Task objective: A complete answer lists every line of the entries below where the string "build" appears.

[Collected data]
──────────

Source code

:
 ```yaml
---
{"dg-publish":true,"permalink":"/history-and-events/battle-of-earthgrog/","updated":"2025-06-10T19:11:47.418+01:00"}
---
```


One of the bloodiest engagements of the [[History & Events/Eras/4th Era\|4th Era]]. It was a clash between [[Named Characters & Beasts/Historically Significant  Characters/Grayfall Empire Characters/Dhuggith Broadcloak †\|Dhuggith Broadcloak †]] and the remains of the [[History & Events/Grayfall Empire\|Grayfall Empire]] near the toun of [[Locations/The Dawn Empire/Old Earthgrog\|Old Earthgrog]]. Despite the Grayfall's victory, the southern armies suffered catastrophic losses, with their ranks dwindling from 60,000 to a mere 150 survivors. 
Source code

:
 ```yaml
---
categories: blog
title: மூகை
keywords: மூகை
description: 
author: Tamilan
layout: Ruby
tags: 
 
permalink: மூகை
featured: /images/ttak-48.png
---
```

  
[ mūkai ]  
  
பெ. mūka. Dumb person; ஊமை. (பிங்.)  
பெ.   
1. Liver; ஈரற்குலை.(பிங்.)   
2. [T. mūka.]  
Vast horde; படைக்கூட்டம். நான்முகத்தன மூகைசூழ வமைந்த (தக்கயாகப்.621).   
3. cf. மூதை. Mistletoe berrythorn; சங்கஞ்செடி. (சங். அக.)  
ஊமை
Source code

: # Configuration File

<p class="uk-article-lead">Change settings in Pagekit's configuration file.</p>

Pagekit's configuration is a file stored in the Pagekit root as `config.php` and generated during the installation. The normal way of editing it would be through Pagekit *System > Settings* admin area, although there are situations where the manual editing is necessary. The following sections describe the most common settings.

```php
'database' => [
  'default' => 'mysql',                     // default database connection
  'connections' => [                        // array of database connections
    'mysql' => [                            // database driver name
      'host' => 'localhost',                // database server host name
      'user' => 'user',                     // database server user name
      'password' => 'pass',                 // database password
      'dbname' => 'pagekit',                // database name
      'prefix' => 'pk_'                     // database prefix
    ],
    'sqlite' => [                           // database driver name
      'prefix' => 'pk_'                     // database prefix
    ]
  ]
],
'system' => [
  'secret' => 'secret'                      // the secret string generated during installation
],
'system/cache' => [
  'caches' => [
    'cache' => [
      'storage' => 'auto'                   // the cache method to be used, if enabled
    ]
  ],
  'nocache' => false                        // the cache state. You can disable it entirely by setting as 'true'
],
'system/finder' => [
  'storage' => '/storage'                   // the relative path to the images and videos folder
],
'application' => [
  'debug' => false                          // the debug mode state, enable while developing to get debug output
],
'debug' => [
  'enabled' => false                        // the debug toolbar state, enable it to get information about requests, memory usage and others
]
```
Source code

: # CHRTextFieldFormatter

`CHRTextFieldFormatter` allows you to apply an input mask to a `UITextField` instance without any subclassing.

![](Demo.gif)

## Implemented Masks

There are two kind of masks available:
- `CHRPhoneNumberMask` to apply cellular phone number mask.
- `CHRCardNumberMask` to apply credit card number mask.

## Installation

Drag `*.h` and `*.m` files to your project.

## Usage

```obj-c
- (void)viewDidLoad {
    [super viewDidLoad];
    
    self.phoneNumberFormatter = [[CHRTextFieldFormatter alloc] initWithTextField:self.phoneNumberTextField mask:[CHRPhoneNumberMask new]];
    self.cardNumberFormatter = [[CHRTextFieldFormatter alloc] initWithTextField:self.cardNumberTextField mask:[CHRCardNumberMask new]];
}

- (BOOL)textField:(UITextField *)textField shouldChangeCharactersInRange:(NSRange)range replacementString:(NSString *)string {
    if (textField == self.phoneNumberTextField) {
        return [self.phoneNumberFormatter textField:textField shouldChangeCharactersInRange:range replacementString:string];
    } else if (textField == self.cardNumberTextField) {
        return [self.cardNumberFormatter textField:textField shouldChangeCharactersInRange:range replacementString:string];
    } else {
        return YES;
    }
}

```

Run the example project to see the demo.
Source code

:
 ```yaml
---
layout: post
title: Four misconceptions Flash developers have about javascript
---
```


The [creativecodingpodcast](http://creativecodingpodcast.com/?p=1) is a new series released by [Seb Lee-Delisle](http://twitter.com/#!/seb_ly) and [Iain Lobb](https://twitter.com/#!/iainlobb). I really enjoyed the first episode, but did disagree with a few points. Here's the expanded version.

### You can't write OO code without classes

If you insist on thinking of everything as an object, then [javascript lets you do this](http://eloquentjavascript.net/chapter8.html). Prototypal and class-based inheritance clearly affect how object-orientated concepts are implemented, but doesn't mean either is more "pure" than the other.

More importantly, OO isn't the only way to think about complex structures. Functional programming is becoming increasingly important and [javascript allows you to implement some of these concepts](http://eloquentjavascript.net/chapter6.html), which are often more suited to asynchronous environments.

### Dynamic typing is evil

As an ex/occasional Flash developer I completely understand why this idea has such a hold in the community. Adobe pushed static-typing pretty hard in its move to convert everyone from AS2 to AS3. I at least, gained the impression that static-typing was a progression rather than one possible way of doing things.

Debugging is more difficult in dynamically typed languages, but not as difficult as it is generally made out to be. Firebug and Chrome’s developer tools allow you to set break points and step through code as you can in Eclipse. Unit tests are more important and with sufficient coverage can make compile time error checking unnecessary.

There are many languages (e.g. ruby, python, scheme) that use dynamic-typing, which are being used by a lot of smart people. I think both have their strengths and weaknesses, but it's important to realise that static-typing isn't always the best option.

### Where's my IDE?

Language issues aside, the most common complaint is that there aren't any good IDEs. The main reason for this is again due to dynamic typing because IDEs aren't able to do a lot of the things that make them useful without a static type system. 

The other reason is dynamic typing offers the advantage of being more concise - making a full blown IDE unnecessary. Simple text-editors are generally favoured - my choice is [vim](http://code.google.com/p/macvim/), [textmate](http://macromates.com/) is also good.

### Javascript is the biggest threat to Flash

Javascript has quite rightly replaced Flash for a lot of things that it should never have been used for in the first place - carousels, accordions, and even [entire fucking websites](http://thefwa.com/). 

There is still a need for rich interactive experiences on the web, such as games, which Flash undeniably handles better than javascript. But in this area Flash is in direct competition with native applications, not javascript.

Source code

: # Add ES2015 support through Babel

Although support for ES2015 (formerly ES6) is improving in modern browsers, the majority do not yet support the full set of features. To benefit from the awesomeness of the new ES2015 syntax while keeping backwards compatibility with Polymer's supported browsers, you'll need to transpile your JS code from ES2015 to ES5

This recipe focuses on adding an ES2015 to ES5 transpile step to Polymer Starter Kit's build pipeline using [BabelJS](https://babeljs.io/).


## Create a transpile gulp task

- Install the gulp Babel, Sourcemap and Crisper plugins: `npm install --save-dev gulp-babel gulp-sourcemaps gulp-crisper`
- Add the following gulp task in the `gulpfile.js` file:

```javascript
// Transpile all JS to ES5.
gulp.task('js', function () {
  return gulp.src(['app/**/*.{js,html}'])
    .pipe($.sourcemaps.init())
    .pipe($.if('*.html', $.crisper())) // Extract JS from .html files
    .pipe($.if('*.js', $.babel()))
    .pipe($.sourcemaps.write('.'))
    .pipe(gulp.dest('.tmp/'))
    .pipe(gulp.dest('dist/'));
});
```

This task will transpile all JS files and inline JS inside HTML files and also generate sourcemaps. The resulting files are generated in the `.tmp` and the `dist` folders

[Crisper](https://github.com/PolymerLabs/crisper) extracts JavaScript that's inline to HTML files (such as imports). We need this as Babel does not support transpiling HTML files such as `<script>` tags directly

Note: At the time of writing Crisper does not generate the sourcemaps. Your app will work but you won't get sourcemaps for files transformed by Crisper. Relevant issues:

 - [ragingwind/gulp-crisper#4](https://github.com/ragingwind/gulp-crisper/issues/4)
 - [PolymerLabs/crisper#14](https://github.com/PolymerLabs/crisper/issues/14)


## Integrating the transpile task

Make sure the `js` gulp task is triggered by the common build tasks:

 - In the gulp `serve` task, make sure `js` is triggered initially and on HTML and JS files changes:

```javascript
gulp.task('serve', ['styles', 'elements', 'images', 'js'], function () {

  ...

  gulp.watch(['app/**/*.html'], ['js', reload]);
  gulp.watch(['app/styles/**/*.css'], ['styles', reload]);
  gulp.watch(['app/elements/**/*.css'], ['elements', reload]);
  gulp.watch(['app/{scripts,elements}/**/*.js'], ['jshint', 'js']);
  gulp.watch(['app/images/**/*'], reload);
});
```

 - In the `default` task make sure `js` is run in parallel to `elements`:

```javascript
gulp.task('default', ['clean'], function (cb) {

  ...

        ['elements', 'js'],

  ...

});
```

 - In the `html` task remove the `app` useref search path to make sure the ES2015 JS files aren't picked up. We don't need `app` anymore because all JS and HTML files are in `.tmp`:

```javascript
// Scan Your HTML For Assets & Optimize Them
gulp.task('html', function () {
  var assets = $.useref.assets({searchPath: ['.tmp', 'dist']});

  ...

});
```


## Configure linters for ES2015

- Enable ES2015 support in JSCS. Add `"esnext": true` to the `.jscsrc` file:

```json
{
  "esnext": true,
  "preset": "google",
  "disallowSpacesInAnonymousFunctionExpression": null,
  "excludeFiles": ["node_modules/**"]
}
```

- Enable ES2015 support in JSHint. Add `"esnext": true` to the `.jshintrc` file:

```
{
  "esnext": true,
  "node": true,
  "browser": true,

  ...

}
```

──────────

Your response:
This recipe focuses on adding an ES2015 to ES5 transpile step to Polymer Starter Kit's build pipeline using [BabelJS](https://babeljs.io/).
Make sure the `js` gulp task is triggered by the common build tasks:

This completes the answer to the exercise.